Momento único
[Crônica de 8 de setembro de 2003]
Marte brilhava praticamente sozinho no céu. Uma ou outra estrela ousava enfrentar o planeta, semiescondida pelos confins distantes dos diferentes horizontes.
Dono do céu, Marte brilhava intensamente, como um farol avisando a Terra da proximidade atual dos dois astros e dos riscos de uma colisão em função da atração comum desde o começo do sistema solar.
Marte era a dona da noite urbana da maior cidade da América do Sul.
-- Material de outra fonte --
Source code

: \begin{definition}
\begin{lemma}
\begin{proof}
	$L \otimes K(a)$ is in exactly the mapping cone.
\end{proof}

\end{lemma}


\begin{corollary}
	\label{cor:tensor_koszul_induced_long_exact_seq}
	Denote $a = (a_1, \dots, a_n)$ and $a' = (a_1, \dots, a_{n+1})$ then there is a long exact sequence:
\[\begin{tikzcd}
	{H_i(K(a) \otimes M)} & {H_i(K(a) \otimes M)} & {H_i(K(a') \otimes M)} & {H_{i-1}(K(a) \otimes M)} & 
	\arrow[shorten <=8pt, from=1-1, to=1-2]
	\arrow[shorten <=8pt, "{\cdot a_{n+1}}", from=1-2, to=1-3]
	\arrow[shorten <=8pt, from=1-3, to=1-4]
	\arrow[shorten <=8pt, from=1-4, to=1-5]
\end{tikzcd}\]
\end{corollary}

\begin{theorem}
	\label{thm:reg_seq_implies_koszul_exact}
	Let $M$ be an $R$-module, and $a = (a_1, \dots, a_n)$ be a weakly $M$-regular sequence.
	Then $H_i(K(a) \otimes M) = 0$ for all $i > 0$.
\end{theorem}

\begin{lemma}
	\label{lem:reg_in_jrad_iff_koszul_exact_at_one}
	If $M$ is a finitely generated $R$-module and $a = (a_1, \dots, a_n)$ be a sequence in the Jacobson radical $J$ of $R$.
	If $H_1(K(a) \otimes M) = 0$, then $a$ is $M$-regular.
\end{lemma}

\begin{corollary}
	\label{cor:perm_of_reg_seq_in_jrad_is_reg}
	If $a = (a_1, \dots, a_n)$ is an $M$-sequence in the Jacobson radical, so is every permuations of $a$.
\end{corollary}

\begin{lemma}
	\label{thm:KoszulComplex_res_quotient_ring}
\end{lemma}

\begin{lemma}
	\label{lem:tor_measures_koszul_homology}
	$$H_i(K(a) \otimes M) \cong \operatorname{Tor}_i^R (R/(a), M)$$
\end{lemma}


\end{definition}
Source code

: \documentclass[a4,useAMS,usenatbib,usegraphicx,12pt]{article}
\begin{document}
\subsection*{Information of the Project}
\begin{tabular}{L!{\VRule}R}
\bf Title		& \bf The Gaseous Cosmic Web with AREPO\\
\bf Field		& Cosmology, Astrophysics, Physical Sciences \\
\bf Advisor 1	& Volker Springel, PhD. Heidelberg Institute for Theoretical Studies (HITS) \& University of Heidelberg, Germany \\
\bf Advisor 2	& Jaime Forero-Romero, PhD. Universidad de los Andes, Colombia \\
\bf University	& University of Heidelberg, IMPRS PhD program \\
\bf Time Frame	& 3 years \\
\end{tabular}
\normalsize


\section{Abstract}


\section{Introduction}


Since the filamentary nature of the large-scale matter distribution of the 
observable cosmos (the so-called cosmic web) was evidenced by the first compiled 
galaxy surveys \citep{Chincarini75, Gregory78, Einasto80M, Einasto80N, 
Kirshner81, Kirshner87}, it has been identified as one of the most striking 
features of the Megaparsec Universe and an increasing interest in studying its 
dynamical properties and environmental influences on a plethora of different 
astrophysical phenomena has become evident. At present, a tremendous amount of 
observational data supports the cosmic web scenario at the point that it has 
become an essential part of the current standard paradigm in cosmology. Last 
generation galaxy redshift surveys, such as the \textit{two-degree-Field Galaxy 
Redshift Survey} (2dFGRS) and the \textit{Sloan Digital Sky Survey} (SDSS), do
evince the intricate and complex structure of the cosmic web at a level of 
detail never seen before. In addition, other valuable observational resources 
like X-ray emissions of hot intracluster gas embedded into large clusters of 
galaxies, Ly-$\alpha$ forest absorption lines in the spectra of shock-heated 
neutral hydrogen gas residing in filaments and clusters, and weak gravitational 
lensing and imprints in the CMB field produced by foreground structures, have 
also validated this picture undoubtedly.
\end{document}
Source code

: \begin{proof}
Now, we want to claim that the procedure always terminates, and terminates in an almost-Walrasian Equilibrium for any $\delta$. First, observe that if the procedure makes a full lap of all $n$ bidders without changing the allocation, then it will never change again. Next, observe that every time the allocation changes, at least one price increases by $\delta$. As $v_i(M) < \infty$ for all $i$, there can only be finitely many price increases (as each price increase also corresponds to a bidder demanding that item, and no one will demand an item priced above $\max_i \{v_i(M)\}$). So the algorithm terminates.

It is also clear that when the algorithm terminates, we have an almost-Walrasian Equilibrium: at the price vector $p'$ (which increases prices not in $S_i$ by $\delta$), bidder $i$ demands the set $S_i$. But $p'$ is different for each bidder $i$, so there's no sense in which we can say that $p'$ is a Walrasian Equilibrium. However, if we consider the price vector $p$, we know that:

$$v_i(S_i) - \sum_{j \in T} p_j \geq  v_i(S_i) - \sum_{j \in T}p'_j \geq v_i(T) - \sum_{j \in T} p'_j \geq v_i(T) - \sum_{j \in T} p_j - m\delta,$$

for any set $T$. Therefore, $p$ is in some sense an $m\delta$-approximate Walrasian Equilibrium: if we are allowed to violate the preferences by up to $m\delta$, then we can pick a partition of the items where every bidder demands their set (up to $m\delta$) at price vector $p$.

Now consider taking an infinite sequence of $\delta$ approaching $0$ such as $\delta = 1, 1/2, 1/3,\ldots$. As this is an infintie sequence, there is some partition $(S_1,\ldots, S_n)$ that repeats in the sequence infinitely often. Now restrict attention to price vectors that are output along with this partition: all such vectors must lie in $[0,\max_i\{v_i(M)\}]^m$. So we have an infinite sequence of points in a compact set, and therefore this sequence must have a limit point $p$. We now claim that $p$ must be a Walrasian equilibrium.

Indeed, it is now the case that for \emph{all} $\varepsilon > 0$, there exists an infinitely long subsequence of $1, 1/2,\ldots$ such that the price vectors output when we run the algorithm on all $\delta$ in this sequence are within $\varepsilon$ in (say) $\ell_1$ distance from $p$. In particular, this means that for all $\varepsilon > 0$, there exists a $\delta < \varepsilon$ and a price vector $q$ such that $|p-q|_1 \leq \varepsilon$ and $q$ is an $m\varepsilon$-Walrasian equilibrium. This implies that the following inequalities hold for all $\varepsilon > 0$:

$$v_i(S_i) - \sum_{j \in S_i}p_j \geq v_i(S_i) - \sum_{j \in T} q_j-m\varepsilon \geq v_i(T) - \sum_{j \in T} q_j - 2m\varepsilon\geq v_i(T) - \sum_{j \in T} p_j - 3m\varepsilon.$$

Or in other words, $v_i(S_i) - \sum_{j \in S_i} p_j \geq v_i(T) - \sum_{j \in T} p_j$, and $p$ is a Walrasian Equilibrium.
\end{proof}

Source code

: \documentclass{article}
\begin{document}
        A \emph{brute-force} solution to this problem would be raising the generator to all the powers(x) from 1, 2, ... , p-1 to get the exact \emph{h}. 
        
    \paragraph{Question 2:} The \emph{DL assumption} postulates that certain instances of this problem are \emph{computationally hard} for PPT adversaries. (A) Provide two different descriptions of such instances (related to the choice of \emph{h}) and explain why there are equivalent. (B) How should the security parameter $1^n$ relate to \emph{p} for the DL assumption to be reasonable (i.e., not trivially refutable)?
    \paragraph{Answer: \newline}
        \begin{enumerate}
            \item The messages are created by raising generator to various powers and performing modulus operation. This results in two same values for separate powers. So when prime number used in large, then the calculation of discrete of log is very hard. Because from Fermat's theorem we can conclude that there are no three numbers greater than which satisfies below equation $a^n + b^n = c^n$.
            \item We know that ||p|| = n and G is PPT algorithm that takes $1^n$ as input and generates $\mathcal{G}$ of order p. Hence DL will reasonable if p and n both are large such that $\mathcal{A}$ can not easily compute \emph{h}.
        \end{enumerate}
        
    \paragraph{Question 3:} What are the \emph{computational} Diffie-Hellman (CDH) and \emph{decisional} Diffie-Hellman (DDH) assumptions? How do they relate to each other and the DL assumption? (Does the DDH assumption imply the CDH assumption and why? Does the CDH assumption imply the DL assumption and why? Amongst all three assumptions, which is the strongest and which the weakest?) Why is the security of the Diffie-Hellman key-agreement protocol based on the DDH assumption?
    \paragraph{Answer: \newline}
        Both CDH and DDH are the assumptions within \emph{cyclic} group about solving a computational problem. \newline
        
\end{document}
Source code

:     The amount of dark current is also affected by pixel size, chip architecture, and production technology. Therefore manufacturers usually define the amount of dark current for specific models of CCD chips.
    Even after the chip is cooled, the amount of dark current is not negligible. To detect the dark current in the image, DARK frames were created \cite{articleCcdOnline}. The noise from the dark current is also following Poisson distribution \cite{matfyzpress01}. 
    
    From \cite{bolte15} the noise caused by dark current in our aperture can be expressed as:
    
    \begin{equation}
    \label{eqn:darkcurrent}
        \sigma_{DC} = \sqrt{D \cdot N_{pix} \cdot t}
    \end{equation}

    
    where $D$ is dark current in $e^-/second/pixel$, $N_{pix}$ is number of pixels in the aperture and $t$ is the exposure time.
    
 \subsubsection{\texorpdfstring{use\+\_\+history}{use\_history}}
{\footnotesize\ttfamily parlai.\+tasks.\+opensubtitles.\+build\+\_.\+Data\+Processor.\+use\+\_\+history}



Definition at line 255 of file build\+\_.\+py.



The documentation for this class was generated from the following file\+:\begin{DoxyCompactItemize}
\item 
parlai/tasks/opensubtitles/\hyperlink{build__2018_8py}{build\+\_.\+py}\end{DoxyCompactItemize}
Dona de cada nuvem, de cada sopro de vento, de cada luz que se acendia ou se apagava, nas janelas da vida.
Na rua os automóveis corriam seguindo a rota quase cega de seus faróis indiferentes ao planeta arrogante espalhando seu brilho no céu de inverno.
Confesso que o brilho de sua luz praticamente sozinha tomando conta do céu, crescendo em direção ao grande vazio deixado pelas outras estrelas, me pareceu uma temeridade que poderia ter consequências sérias para a ordem cósmica e para o movimento dos astros como um todo.
Mas não teve. Nada se alterou ou cresceu ou minguou. Simplesmente a vida manteve sua toada e os anjos não precisaram interferir para evitar o incêndio que por um vago momento se anunciou, num clarão mais forte saído do planeta brilhando perto da terra.
A noite prosseguiu seu caminho rumo à madrugada ainda distante, ignorando o brilho de Marte com a calma de quem jantou bem e não quer brigar. E eu deixei o canto escuro do jardim onde via a noite e entrei em casa para fugir do frio cortante do mês de agosto.